As for her question, her first words that cut to the matter that weighed so heavily upon her: “I think you have finally opened your eyes to the temerity of dragons, your royal highness.”
She accepted the implied compliment with a nod, an almost-laugh. “The double-edged blade of reputation strikes again.”
Her gaze moved away from Jaime then, towards the targets and then further out again, past all signs of the Tourney (pennants and pavilions) towards the Gods’ Eye -- a shimmer of blue on the horizon. “The heart believes what it wants to believe until there is irrefutable proof otherwise.” I will never again forget that I share my bed with a dragon, am the dragon’s wife and chose (in as much as I had the power) to be so. I walk down a path of my own making now.

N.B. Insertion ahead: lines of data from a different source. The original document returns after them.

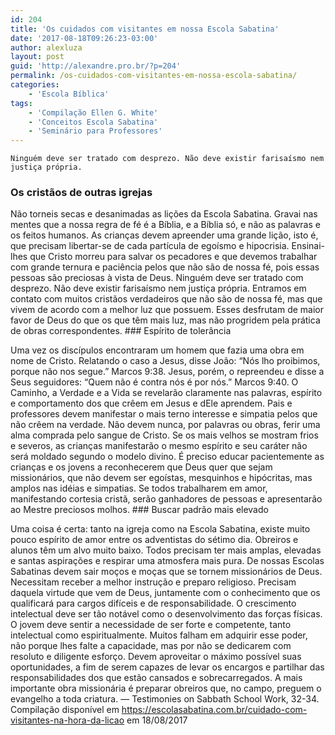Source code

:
 ```yaml
---
id: 204
title: 'Os cuidados com visitantes em nossa Escola Sabatina'
date: '2017-08-18T09:26:23-03:00'
author: alexluza
layout: post
guid: 'http://alexandre.pro.br/?p=204'
permalink: /os-cuidados-com-visitantes-em-nossa-escola-sabatina/
categories:
    - 'Escola Bíblica'
tags:
    - 'Compilação Ellen G. White'
    - 'Conceitos Escola Sabatina'
    - 'Seminário para Professores'
---
```


```
Ninguém deve ser tratado com desprezo. Não deve existir farisaísmo nem justiça própria.
```

### Os cristãos de outras igrejas

Não torneis secas e desanimadas as lições da Escola Sabatina. Gravai nas mentes que a nossa regra de fé é a Bíblia, e a Bíblia só, e não as palavras e os feitos humanos. As crianças devem apreender uma grande lição, isto é, que precisam libertar-se de cada partícula de egoísmo e hipocrisia. Ensinai-lhes que Cristo morreu para salvar os pecadores e que devemos trabalhar com grande ternura e paciência pelos que não são de nossa fé, pois essas pessoas são preciosas à vista de Deus. Ninguém deve ser tratado com desprezo. Não deve existir farisaísmo nem justiça própria. Entramos em contato com muitos cristãos verdadeiros que não são de nossa fé, mas que vivem de acordo com a melhor luz que possuem. Esses desfrutam de maior favor de Deus do que os que têm mais luz, mas não progridem pela prática de obras correspondentes. ### Espírito de tolerância

Uma vez os discípulos encontraram um homem que fazia uma obra em nome de Cristo. Relatando o caso a Jesus, disse João: “Nós lho proibimos, porque não nos segue.” Marcos 9:38. Jesus, porém, o repreendeu e disse a Seus seguidores: “Quem não é contra nós é por nós.” Marcos 9:40. O Caminho, a Verdade e a Vida se revelarão claramente nas palavras, espírito e comportamento dos que crêem em Jesus e dEle aprendem. Pais e professores devem manifestar o mais terno interesse e simpatia pelos que não crêem na verdade. Não devem nunca, por palavras ou obras, ferir uma alma comprada pelo sangue de Cristo. Se os mais velhos se mostram frios e severos, as crianças manifestarão o mesmo espírito e seu caráter não será moldado segundo o modelo divino. É preciso educar pacientemente as crianças e os jovens a reconhecerem que Deus quer que sejam missionários, que não devem ser egoístas, mesquinhos e hipócritas, mas amplos nas idéias e simpatias. Se todos trabalharem em amor, manifestando cortesia cristã, serão ganhadores de pessoas e apresentarão ao Mestre preciosos molhos. ### Buscar padrão mais elevado

Uma coisa é certa: tanto na igreja como na Escola Sabatina, existe muito pouco espírito de amor entre os adventistas do sétimo dia. Obreiros e alunos têm um alvo muito baixo. Todos precisam ter mais amplas, elevadas e santas aspirações e respirar uma atmosfera mais pura. De nossas Escolas Sabatinas devem sair moços e moças que se tornem missionários de Deus. Necessitam receber a melhor instrução e preparo religioso. Precisam daquela virtude que vem de Deus, juntamente com o conhecimento que os qualificará para cargos difíceis e de responsabilidade. O crescimento intelectual deve ser tão notável como o desenvolvimento das forças físicas. O jovem deve sentir a necessidade de ser forte e competente, tanto intelectual como espiritualmente. Muitos falham em adquirir esse poder, não porque lhes falte a capacidade, mas por não se dedicarem com resoluto e diligente esforço. Devem aproveitar o máximo possível suas oportunidades, a fim de serem capazes de levar os encargos e partilhar das responsabilidades dos que estão cansados e sobrecarregados. A mais importante obra missionária é preparar obreiros que, no campo, preguem o evangelho a toda criatura. — Testimonies on Sabbath School Work, 32-34. Compilação disponível em https://escolasabatina.com.br/cuidado-com-visitantes-na-hora-da-licao em 18/08/2017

“And so I must choose to shine blinding bright -- ” the word burn had been on her lips, but those within the circle closest to Aerys had long since stopped using that word lightly “-- or eclipse. What say you, Ser?”

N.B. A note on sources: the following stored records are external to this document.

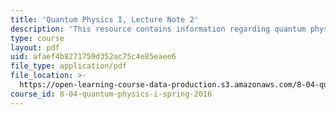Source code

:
 ```yaml
---
title: 'Quantum Physics I, Lecture Note 2'
description: 'This resource contains information regarding quantum physics: Lecture Note 2.'
type: course
layout: pdf
uid: afaef4b8271759d352ac75c4e85eaee6
file_type: application/pdf
file_location: >-
  https://open-learning-course-data-production.s3.amazonaws.com/8-04-quantum-physics-i-spring-2016/afaef4b8271759d352ac75c4e85eaee6_MIT8_04S16_LecNotes2.pdf
course_id: 8-04-quantum-physics-i-spring-2016
---
```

I say I am glad that my sister was dismissed as a suitable match. But you do not deserve the fate she was spared from. Such words, however, would not touch the air through his lips. “I say you must learn to turn yourself to stone.” Perhaps that was the more damning response? Stone does not burn.
“Wise words.” It was a long time before her eyes met his once more, the only sign of emotion there a hint of self-deprecation in her eyes, touching the corner of her mouth. “When has natural inclination stopped a person becoming something when they put their mind to it? I shall think granite, sandstone, marble each night before bed, devoutly.” She left unsaid the rest -- the petrification of the queen’s soul, the recurring desires to ride away from King’s Landing to the deserts and the sea beyond even before this, the killing power of stone. It was not needed.
A short bow of his head. “A serviceable chant, no doubt, and sandstone will surely not be too difficult for you to recall. When he speaks of Dorne, my sworn brother Lewyn would have us all believe that sand is his lifeblood. For me, it is sea-spray.” No need to add that Aerys’ beloved green flames could consume both stone and sea. Unnatural.
“Sand and the juice of oranges, yes. Though I can understand the appeal of your sea-spray.” Sunspear had its own salt-heavy air and cooling waters, though it was not at all like that of Casterly Rock. “We are all made of such things.”
Elia smiled then, a fleeting smile that spoke not of stone but of things far more human before she turned back towards the towering pile of stones that was Harrenhal castle. “I will return now. I am grateful for your company and your counsel on this day, Jaime Lannister. Truly.”